Berlin (dts Nachrichtenagentur) – Klimaschutzaktivistin Luisa Neubauer hat sich zum Ende der 26. Weltklimakonferenz in Glasgow mit klaren Worten an Olaf Scholz gerichtet. Auf die Frage, ob der SPD-Politiker, der Regierungschef werden will, tatsächlich sein Versprechen vom „Klima-Kanzler“ einhalten kann, antwortete sie dem „Redaktionsnetzwerk Deutschland“ (Freitagausgaben): „Natürlich kann er das.“ Die Frage sei nur: „Wieso macht er es nicht? Was hält ihn denn auf?
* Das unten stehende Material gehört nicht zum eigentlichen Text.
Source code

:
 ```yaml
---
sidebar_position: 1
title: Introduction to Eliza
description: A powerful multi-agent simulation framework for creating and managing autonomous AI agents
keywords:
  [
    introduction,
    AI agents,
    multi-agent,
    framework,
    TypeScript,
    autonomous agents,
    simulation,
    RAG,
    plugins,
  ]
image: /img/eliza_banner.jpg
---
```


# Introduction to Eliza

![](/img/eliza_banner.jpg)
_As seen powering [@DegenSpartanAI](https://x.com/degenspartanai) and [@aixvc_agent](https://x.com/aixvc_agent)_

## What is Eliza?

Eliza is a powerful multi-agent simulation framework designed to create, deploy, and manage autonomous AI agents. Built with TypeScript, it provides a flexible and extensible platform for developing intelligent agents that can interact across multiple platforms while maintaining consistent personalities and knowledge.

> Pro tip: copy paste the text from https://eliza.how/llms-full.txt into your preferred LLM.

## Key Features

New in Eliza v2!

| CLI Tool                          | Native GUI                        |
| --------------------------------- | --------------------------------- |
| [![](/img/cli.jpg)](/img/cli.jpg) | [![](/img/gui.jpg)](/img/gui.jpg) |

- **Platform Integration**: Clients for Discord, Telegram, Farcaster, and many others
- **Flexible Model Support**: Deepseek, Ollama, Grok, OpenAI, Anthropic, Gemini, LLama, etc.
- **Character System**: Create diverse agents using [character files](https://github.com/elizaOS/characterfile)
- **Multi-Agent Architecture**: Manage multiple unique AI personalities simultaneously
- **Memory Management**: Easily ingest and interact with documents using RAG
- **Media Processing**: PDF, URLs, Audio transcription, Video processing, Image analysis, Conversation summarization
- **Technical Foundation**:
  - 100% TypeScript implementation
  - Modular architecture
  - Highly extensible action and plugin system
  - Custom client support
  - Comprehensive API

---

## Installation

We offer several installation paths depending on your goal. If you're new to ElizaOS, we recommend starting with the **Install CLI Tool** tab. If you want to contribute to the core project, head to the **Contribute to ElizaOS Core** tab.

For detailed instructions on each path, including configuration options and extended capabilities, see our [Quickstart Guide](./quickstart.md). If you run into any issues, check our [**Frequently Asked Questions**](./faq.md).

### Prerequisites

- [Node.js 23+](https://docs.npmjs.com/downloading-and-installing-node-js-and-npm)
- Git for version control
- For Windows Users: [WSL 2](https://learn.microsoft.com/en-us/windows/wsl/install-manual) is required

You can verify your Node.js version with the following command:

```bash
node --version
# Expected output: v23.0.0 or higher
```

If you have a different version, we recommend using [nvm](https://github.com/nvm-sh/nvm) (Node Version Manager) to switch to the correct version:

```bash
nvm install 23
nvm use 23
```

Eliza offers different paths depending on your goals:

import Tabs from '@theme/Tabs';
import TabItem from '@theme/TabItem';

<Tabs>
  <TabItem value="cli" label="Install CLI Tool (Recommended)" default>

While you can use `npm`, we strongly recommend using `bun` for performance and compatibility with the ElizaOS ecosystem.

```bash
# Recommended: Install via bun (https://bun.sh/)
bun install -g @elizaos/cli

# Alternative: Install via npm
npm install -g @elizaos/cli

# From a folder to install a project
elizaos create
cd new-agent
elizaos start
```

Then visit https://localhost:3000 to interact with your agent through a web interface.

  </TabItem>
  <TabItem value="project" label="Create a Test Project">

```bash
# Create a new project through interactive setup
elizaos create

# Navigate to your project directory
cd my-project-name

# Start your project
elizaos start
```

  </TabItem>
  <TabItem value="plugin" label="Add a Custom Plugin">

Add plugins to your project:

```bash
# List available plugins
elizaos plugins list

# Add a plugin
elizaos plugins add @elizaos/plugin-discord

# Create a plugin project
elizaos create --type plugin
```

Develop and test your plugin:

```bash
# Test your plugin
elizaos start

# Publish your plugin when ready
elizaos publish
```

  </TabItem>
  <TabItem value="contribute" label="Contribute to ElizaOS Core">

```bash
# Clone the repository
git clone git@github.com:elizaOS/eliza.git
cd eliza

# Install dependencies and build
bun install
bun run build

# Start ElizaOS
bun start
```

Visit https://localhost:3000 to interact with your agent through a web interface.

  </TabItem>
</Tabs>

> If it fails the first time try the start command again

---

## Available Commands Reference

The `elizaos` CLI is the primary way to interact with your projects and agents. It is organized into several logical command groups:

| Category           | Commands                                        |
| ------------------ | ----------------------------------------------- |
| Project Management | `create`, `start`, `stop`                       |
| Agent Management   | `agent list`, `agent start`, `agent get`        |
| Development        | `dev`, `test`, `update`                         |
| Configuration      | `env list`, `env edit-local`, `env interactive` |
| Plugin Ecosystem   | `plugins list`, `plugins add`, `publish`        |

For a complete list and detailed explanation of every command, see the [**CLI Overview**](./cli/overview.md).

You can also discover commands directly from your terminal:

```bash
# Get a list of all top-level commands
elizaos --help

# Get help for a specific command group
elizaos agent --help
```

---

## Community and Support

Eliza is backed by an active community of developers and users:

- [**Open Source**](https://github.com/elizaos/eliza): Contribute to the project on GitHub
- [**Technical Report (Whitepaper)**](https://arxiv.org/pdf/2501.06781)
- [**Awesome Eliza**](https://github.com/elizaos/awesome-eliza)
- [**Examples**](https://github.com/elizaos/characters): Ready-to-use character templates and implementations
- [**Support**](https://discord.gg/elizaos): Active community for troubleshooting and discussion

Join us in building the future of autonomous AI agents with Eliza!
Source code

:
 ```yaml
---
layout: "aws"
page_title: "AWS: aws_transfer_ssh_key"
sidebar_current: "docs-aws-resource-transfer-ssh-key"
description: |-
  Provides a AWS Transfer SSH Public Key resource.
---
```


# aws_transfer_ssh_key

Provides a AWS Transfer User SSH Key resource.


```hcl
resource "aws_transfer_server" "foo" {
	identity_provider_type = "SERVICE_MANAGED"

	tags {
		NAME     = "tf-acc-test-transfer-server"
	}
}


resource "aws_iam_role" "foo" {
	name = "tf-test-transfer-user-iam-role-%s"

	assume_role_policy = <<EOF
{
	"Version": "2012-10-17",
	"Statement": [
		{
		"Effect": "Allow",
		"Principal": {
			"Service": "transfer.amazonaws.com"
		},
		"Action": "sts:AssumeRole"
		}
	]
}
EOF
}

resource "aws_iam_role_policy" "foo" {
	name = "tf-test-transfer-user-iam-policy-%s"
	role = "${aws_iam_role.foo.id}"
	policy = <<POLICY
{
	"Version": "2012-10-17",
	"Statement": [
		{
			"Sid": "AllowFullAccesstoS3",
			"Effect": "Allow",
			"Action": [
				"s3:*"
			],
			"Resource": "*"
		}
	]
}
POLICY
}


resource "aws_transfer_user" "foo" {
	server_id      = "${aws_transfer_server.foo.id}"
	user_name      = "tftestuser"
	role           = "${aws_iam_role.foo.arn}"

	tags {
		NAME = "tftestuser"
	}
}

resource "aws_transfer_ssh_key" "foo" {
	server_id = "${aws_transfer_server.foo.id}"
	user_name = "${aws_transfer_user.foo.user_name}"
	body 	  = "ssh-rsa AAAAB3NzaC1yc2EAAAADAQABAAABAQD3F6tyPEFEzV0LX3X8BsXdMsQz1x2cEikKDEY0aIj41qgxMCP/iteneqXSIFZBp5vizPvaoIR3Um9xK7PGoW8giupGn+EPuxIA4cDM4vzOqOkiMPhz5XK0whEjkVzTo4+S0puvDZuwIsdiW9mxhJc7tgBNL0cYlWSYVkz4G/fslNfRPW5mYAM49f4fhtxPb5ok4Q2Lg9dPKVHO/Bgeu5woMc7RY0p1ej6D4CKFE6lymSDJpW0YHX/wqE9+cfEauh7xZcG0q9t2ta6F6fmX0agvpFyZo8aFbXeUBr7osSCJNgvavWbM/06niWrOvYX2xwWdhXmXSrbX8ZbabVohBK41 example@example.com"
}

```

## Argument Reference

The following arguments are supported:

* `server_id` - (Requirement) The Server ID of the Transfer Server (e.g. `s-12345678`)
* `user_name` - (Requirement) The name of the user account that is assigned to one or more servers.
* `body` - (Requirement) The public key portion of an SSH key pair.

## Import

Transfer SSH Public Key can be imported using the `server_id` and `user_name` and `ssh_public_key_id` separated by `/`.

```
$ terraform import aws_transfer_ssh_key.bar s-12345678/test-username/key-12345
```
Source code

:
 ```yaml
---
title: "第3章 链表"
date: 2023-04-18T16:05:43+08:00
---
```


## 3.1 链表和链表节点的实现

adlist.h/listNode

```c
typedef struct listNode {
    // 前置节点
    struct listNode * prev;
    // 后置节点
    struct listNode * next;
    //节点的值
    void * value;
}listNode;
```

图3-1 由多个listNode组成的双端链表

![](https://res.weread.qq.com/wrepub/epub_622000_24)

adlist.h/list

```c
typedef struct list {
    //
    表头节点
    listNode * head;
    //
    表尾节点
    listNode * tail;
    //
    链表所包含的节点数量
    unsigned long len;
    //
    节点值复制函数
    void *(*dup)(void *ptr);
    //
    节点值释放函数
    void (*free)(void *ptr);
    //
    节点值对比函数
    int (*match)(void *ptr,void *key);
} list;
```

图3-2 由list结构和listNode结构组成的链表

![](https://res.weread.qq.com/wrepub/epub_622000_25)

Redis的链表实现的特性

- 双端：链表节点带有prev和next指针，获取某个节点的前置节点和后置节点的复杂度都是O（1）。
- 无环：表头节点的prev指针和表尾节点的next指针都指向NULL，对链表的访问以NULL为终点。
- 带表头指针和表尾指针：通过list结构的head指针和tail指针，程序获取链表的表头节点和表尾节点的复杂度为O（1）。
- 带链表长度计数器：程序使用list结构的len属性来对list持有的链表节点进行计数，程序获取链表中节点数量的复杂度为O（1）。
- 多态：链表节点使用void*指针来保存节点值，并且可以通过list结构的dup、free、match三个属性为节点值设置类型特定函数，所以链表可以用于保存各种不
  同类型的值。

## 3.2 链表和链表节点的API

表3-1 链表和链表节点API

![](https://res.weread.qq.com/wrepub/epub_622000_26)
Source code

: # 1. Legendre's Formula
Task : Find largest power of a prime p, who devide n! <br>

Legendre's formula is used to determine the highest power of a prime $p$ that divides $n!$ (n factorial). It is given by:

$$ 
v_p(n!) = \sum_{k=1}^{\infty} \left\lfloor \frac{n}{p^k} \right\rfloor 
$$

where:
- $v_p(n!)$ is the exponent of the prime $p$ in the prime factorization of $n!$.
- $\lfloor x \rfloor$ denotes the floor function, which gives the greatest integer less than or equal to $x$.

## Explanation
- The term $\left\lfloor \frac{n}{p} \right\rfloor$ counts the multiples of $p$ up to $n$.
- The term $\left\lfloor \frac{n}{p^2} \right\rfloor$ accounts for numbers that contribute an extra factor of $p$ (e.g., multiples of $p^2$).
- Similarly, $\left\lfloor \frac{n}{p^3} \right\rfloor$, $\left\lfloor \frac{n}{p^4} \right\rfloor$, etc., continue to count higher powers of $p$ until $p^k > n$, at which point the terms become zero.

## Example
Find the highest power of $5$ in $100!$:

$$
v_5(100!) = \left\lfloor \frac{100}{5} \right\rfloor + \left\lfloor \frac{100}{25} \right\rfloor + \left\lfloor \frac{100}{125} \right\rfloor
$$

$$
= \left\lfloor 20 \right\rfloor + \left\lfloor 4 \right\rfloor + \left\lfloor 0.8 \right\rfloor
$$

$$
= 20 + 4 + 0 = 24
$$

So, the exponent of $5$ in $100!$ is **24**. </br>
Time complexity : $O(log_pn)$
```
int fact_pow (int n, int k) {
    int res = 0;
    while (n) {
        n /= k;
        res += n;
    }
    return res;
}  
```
Er hat die Menschen hinter sich, selbst die Industrie, die Unternehmen, die sagen: `Wir wollen das jetzt machen.`“ Die deutsche Rolle auf der Klimakonferenz bewertet Neubauer äußerst kritisch: „Deutschland hat in den vergangenen Jahren verpasst, das zu machen, was man laut dem Pariser Abkommen machen müsste.“
Man sei ein Vorbild, ob man das wolle oder nicht. „Wenn wir loslegen und was machen, dann zeigen wir: es geht eben auch. Deutschland hat auch in Glasgow enttäuscht: Eine Zusage, bei der wir nicht mitgemacht haben, ist der schnelle Ausstieg aus dem Verbrenner. Das ist für eine so relevante Autonation ein extrem problematisches Zeichen.“ Sie kündigte zudem an, dass „Fridays for Future“ auch gegen die neue Regierung zu Klimastreiks aufrufen wird. „Alle drei Parteien wurden gewählt mit einer Zusage, für das 1,5 Grad-Versprechen zu kämpfen. Nun sitzen sie zusammen, als hätten wir unendlich Zeit, Klimaschutz sei ein Nebenthema und höchstens ein Problem der Grünen. Ist es zu viel verlangt, dass diejenigen, die großen Wahlkampf für sich gemacht haben, Krisen bewältigen zu wollen, dafür auch einstehen?“ Man werde das einfordern müssen.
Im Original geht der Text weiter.